Richtiger Platz für Feuerwehr?

Grund genug für Bürgermeister Steffen Bühler, im Ausschuss für Umwelt und Technik das Defizit zu hinterfragen und auch mit dem Besigheimer Feuerwehrhaus lieber noch etwas zu warten. „Wir sind bei der Flächenausweisung überall an den Grenzen angekommen“, machte Bühler deutlich. Nun müsse man sich fragen, wo man in der Stadt noch etwas nachverdichten könne, so der Verwaltungschef, der auf die knappen Entscheidungen wie bei der Wohnbebauung im „Neckarblick“ verwies.

Höhere Kosten stehen über das Jahr 2020 hinaus in der Kinderbetreuung an, aber auch in der vergrößerten Friedrich-Schelling-Schule, für die gerade eine europaweite Ausschreibung vorbereitet wird. Wenn alles funktioniere, so Bühler, müsse man sich dringend der Realschule zuwenden, der nächsten Großbaustelle.

Der neue Kämmerer Roland Hauber errechnete einen Finanzmittelbedarf von 1,95 Millionen Euro, der größtenteils durch einen neuen Kredit über 1,1 Millionen Euro abgedeckt werden soll. Zu den genannten planmäßigen Ausgaben kommen ein neues Feuerwehrfahrzeug für die Abteilung Ottmarsheim, ein Heizungsverteiler für das Christoph-Schrempf-Gymnasium, die digitale Medienausstattung der Schulen, der Straßenbau im Eichenweg sowie eine Baumallee an der Hangkante zu den Weinbergen an der Turmstraße. Auch neue Server für die Verwaltung, die nach Ausfällen angeschafft werden sollen, schlagen auf der Ausgabenseite zu Buche.

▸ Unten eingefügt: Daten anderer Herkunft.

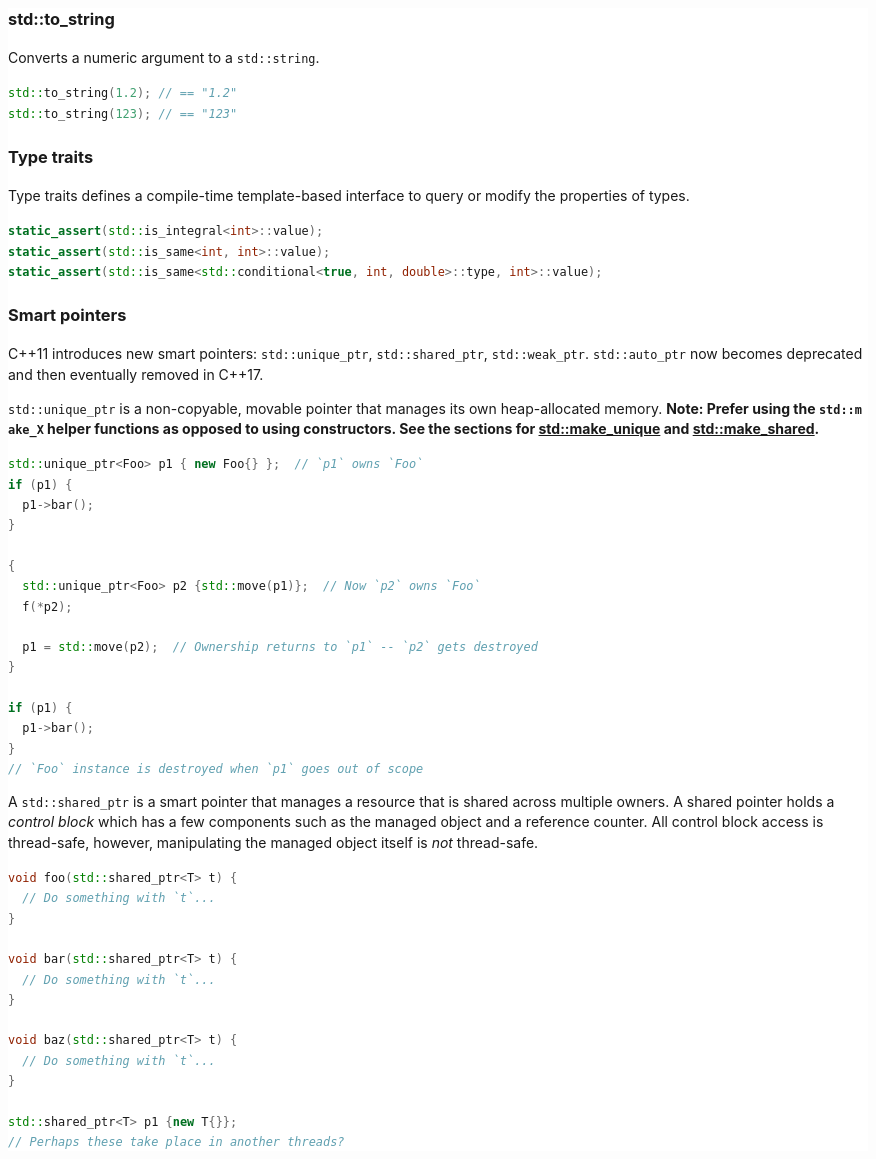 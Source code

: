 ### std::to_string

Converts a numeric argument to a `std::string`.

```c++
std::to_string(1.2); // == "1.2"
std::to_string(123); // == "123"
```

### Type traits

Type traits defines a compile-time template-based interface to query or modify the properties of types.

```c++
static_assert(std::is_integral<int>::value);
static_assert(std::is_same<int, int>::value);
static_assert(std::is_same<std::conditional<true, int, double>::type, int>::value);
```

### Smart pointers

C++11 introduces new smart pointers: `std::unique_ptr`, `std::shared_ptr`, `std::weak_ptr`. `std::auto_ptr` now becomes deprecated and then eventually removed in C++17.

`std::unique_ptr` is a non-copyable, movable pointer that manages its own heap-allocated memory. **Note: Prefer using the `std::make_X` helper functions as opposed to using constructors. See the sections for [std::make_unique](#stdmake_unique) and [std::make_shared](#stdmake_shared).**

```c++
std::unique_ptr<Foo> p1 { new Foo{} };  // `p1` owns `Foo`
if (p1) {
  p1->bar();
}

{
  std::unique_ptr<Foo> p2 {std::move(p1)};  // Now `p2` owns `Foo`
  f(*p2);

  p1 = std::move(p2);  // Ownership returns to `p1` -- `p2` gets destroyed
}

if (p1) {
  p1->bar();
}
// `Foo` instance is destroyed when `p1` goes out of scope
```

A `std::shared_ptr` is a smart pointer that manages a resource that is shared across multiple owners. A shared pointer holds a _control block_ which has a few components such as the managed object and a reference counter. All control block access is thread-safe, however, manipulating the managed object itself is *not* thread-safe.

```c++
void foo(std::shared_ptr<T> t) {
  // Do something with `t`...
}

void bar(std::shared_ptr<T> t) {
  // Do something with `t`...
}

void baz(std::shared_ptr<T> t) {
  // Do something with `t`...
}

std::shared_ptr<T> p1 {new T{}};
// Perhaps these take place in another threads?
```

Was das Besigheimer Feuerwehrhaus angeht, stellen sich für Steffen Bühler gleich mehrere Fragen. Zu bewerten sei, ober der Standort noch der richtige sei, ob die Größe ausreiche, ob das THW am Standort bleibe und ob es nicht irgendwann in Richtung Berufsfeuerwehr gehe. Dazu wolle man im Herbst in die Diskussion einsteigen. „Andere Kommunen finanzieren sich durch Grundstückshandel, das wird bei uns nicht möglich sein“, sagte CDU-Rat Ulrich Gerstetter mit Blick auf den kommenden Flächennutzungsplan. Widerspruch kam von Helmut Fischer (BMU): „Das darf kein Automatismus sein“, sprach er das andauernde Wachstum an, das andernorts wieder für erhöhte Betreuungskosten und mehr Landschaftsverbrauch sorgt.

Seilbahn bleibt Wunsch

Liegen bleiben bei dieser Finanzplanung wieder Projekte, die nicht in die Finanzplanung bis 2023 aufgenommen wurden. Auf der Liste fehle nun wieder die Mensa, fiel Ulrich Gerstetter auf, dafür sei nun wieder eine Sporthalle auf der „Wunschliste“ an Projekten.

Die Neubebauung des Areals „Waldhorn-Entengasse“, die mit bis zu drei Millionen Euro gefördert werden soll, sei derzeit kein Thema, sagte Steffen Bühler.

Auf der Liste steht nach wie vor noch der Bau einer Kabinenseilbahn zum Niedernberg, die bei Kosten von rund drei Millionen Euro von manchem belächelt wird, die aber für Steffen Bühler immer noch sinnvoll ist, wenn es um die Steillagen und das Interesse dafür geht. „Die Idee, die dahinter steht, ist richtig“, betonte der Besigheimer Verwaltungschef.